*BRIEF*
Return the records word for word. Pictures do not belong in the copy.
___ SUPPLIED RECORDS ___
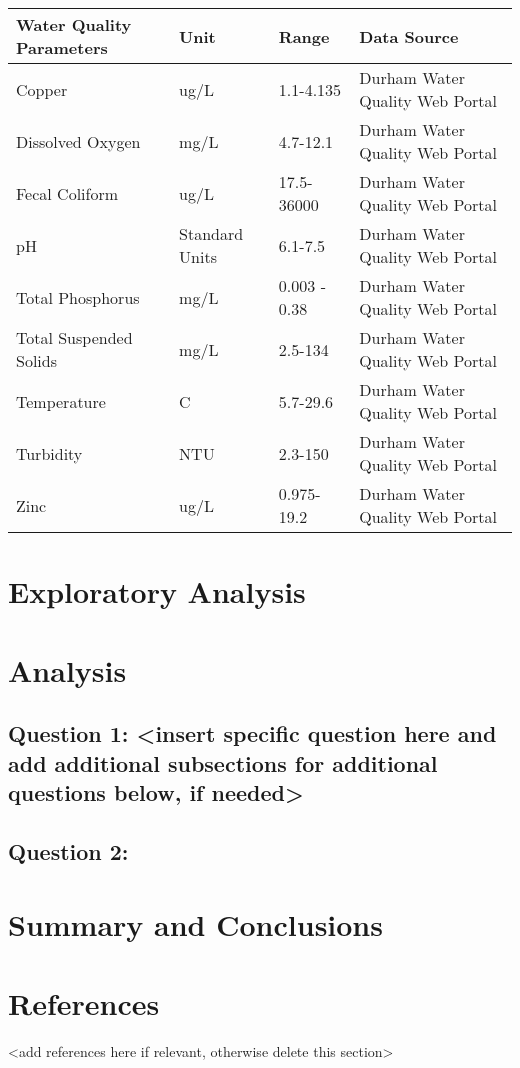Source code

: \documentclass[
  12pt,
]{article}
\begin{document}
\begin{longtable}[]{@{}llll@{}}
\toprule
Water Quality Parameters & Unit & Range & Data Source\tabularnewline
\midrule
\endhead
Copper & ug/L & 1.1-4.135 & Durham Water Quality Web
Portal\tabularnewline
Dissolved Oxygen & mg/L & 4.7-12.1 & Durham Water Quality Web
Portal\tabularnewline
Fecal Coliform & ug/L & 17.5-36000 & Durham Water Quality Web
Portal\tabularnewline
pH & Standard Units & 6.1-7.5 & Durham Water Quality Web
Portal\tabularnewline
Total Phosphorus & mg/L & 0.003 - 0.38 & Durham Water Quality Web
Portal\tabularnewline
Total Suspended Solids & mg/L & 2.5-134 & Durham Water Quality Web
Portal\tabularnewline
Temperature & C & 5.7-29.6 & Durham Water Quality Web
Portal\tabularnewline
Turbidity & NTU & 2.3-150 & Durham Water Quality Web
Portal\tabularnewline
Zinc & ug/L & 0.975-19.2 & Durham Water Quality Web
Portal\tabularnewline
\bottomrule
\end{longtable}

\newpage

\hypertarget{exploratory-analysis}{%
\section{Exploratory Analysis}\label{exploratory-analysis}}

\newpage

\hypertarget{analysis}{%
\section{Analysis}\label{analysis}}

\hypertarget{question-1-insert-specific-question-here-and-add-additional-subsections-for-additional-questions-below-if-needed}{%
\subsection{Question 1: \textless insert specific question here and add
additional subsections for additional questions below, if
needed\textgreater{}}\label{question-1-insert-specific-question-here-and-add-additional-subsections-for-additional-questions-below-if-needed}}

\hypertarget{question-2}{%
\subsection{Question 2:}\label{question-2}}

\newpage

\hypertarget{summary-and-conclusions}{%
\section{Summary and Conclusions}\label{summary-and-conclusions}}

\newpage

\hypertarget{references}{%
\section{References}\label{references}}

\textless add references here if relevant, otherwise delete this
section\textgreater{}
\end{document}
___
*EXERCISE ANSWER*
Source code

: \documentclass[
  12pt,
]{article}
\begin{document}
\begin{longtable}[]{@{}llll@{}}
\toprule
Water Quality Parameters & Unit & Range & Data Source\tabularnewline
\midrule
\endhead
Copper & ug/L & 1.1-4.135 & Durham Water Quality Web
Portal\tabularnewline
Dissolved Oxygen & mg/L & 4.7-12.1 & Durham Water Quality Web
Portal\tabularnewline
Fecal Coliform & ug/L & 17.5-36000 & Durham Water Quality Web
Portal\tabularnewline
pH & Standard Units & 6.1-7.5 & Durham Water Quality Web
Portal\tabularnewline
Total Phosphorus & mg/L & 0.003 - 0.38 & Durham Water Quality Web
Portal\tabularnewline
Total Suspended Solids & mg/L & 2.5-134 & Durham Water Quality Web
Portal\tabularnewline
Temperature & C & 5.7-29.6 & Durham Water Quality Web
Portal\tabularnewline
Turbidity & NTU & 2.3-150 & Durham Water Quality Web
Portal\tabularnewline
Zinc & ug/L & 0.975-19.2 & Durham Water Quality Web
Portal\tabularnewline
\bottomrule
\end{longtable}

\newpage

\hypertarget{exploratory-analysis}{%
\section{Exploratory Analysis}\label{exploratory-analysis}}

\newpage

\hypertarget{analysis}{%
\section{Analysis}\label{analysis}}

\hypertarget{question-1-insert-specific-question-here-and-add-additional-subsections-for-additional-questions-below-if-needed}{%
\subsection{Question 1: \textless insert specific question here and add
additional subsections for additional questions below, if
needed\textgreater{}}\label{question-1-insert-specific-question-here-and-add-additional-subsections-for-additional-questions-below-if-needed}}

\hypertarget{question-2}{%
\subsection{Question 2:}\label{question-2}}

\newpage

\hypertarget{summary-and-conclusions}{%
\section{Summary and Conclusions}\label{summary-and-conclusions}}

\newpage

\hypertarget{references}{%
\section{References}\label{references}}

\textless add references here if relevant, otherwise delete this
section\textgreater{}
\end{document}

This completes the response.